### INPUT
══════════════════════════════

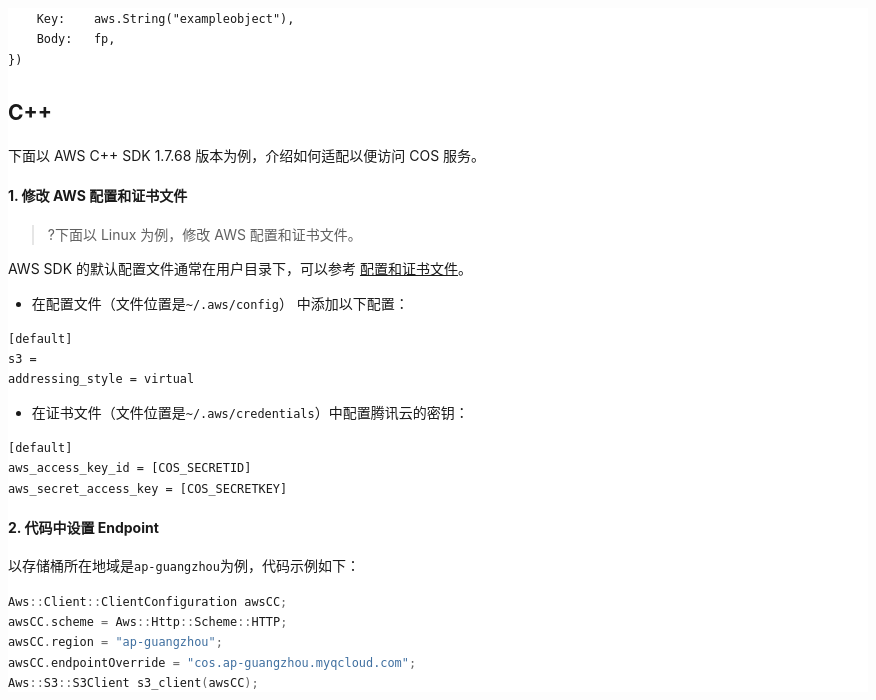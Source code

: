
 ```golang
	Key:    aws.String("exampleobject"),
	Body:   fp,
})
```

## C++

下面以 AWS C++ SDK 1.7.68 版本为例，介绍如何适配以便访问 COS 服务。

#### 1. 修改 AWS 配置和证书文件

> ?下面以 Linux 为例，修改 AWS 配置和证书文件。

AWS SDK 的默认配置文件通常在用户目录下，可以参考 [配置和证书文件](https://docs.aws.amazon.com/zh_cn/cli/latest/userguide/cli-configure-files.html)。

- 在配置文件（文件位置是`~/.aws/config`） 中添加以下配置：
```
[default]  
s3 =  
addressing_style = virtual 
```
- 在证书文件（文件位置是`~/.aws/credentials`）中配置腾讯云的密钥：  
```
[default]  
aws_access_key_id = [COS_SECRETID]  
aws_secret_access_key = [COS_SECRETKEY] 
```

#### 2. 代码中设置 Endpoint

以存储桶所在地域是`ap-guangzhou`为例，代码示例如下：

```cpp
Aws::Client::ClientConfiguration awsCC;
awsCC.scheme = Aws::Http::Scheme::HTTP;
awsCC.region = "ap-guangzhou";
awsCC.endpointOverride = "cos.ap-guangzhou.myqcloud.com"; 
Aws::S3::S3Client s3_client(awsCC);
```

══════════════════════════════

### WHAT IS EXPECTED
Extract each line from the listing that holds the word "guangzhou".

### RESPONSE TO THIS EXERCISE
以存储桶所在地域是`ap-guangzhou`为例，代码示例如下：
awsCC.region = "ap-guangzhou";
awsCC.endpointOverride = "cos.ap-guangzhou.myqcloud.com"; 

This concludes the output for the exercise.